Stored entries:
◆ ◆ ◆ ◆ ◆

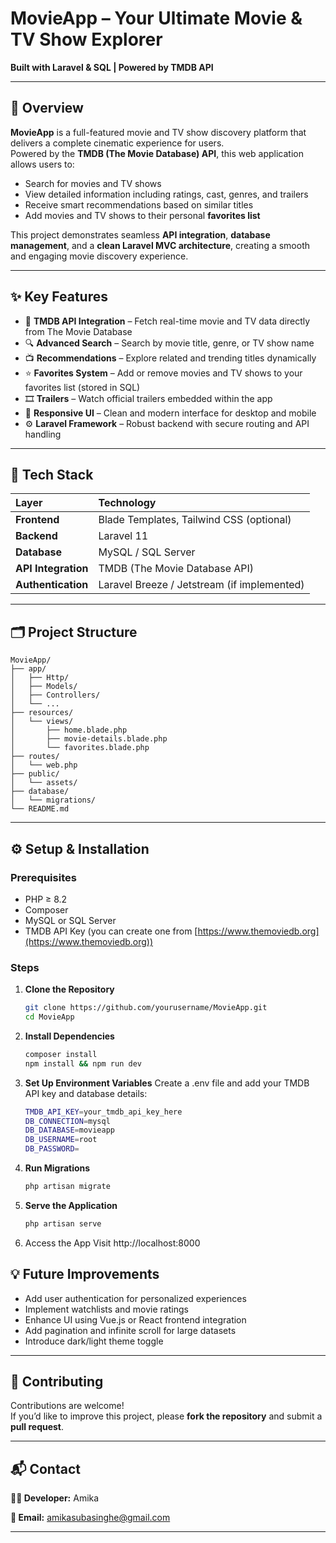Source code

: # MovieApp – Your Ultimate Movie & TV Show Explorer  

**Built with Laravel & SQL | Powered by TMDB API**

---

## 🚀 Overview  

**MovieApp** is a full-featured movie and TV show discovery platform that delivers a complete cinematic experience for users.  
Powered by the **TMDB (The Movie Database) API**, this web application allows users to:  
- Search for movies and TV shows  
- View detailed information including ratings, cast, genres, and trailers  
- Receive smart recommendations based on similar titles  
- Add movies and TV shows to their personal **favorites list**  

This project demonstrates seamless **API integration**, **database management**, and a **clean Laravel MVC architecture**, creating a smooth and engaging movie discovery experience.

---

## ✨ Key Features  

- 🎥 **TMDB API Integration** – Fetch real-time movie and TV data directly from The Movie Database  
- 🔍 **Advanced Search** – Search by movie title, genre, or TV show name  
- 📺 **Recommendations** – Explore related and trending titles dynamically  
- ⭐ **Favorites System** – Add or remove movies and TV shows to your favorites list (stored in SQL)  
- 🎞️ **Trailers** – Watch official trailers embedded within the app  
- 🧩 **Responsive UI** – Clean and modern interface for desktop and mobile  
- ⚙️ **Laravel Framework** – Robust backend with secure routing and API handling  

---

## 🧠 Tech Stack  

| Layer | Technology |
|:------|:------------|
| **Frontend** | Blade Templates, Tailwind CSS (optional) |
| **Backend** | Laravel 11 |
| **Database** | MySQL / SQL Server |
| **API Integration** | TMDB (The Movie Database API) |
| **Authentication** | Laravel Breeze / Jetstream (if implemented) |

---

## 🗂️ Project Structure  

```
MovieApp/
├── app/
│   ├── Http/
│   ├── Models/
│   ├── Controllers/
│   └── ...
├── resources/
│   └── views/
│       ├── home.blade.php
│       ├── movie-details.blade.php
│       └── favorites.blade.php
├── routes/
│   └── web.php
├── public/
│   └── assets/
├── database/
│   └── migrations/
└── README.md
```


---

## ⚙️ Setup & Installation  

### Prerequisites  
- PHP ≥ 8.2  
- Composer  
- MySQL or SQL Server  
- TMDB API Key (you can create one from [https://www.themoviedb.org](https://www.themoviedb.org))  

### Steps  

1. **Clone the Repository**  
   ```bash
   git clone https://github.com/yourusername/MovieApp.git
   cd MovieApp
   ```
   
2. **Install Dependencies**
   ```bash
   composer install
   npm install && npm run dev
   ```

3. **Set Up Environment Variables**
   Create a .env file and add your TMDB API key and database details:
   ```bash
   TMDB_API_KEY=your_tmdb_api_key_here
   DB_CONNECTION=mysql
   DB_DATABASE=movieapp
   DB_USERNAME=root
   DB_PASSWORD=
   ```

4. **Run Migrations**
   ```bash
   php artisan migrate
   ```

5. **Serve the Application**
   ```bash
   php artisan serve
   ```

6. Access the App
   Visit http://localhost:8000

## 💡 Future Improvements  

- Add user authentication for personalized experiences  
- Implement watchlists and movie ratings  
- Enhance UI using Vue.js or React frontend integration  
- Add pagination and infinite scroll for large datasets  
- Introduce dark/light theme toggle  

---

## 🤝 Contributing  

Contributions are welcome!  
If you’d like to improve this project, please **fork the repository** and submit a **pull request**.

---

## 📬 Contact  

**👩‍💻 Developer:** Amika

**📧 Email:** amikasubasinghe@gmail.com

---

◆ ◆ ◆ ◆ ◆

**Work to be completed**. Of the lines above, output exactly those from the line bearing "## 🚀 Overview" through the line bearing "- 🔍 **Advanced", inclusive.

**Exercise response**.
## 🚀 Overview  

**MovieApp** is a full-featured movie and TV show discovery platform that delivers a complete cinematic experience for users.  
Powered by the **TMDB (The Movie Database) API**, this web application allows users to:  
- Search for movies and TV shows  
- View detailed information including ratings, cast, genres, and trailers  
- Receive smart recommendations based on similar titles  
- Add movies and TV shows to their personal **favorites list**  

This project demonstrates seamless **API integration**, **database management**, and a **clean Laravel MVC architecture**, creating a smooth and engaging movie discovery experience.

---

## ✨ Key Features  

- 🎥 **TMDB API Integration** – Fetch real-time movie and TV data directly from The Movie Database  
- 🔍 **Advanced Search** – Search by movie title, genre, or TV show name  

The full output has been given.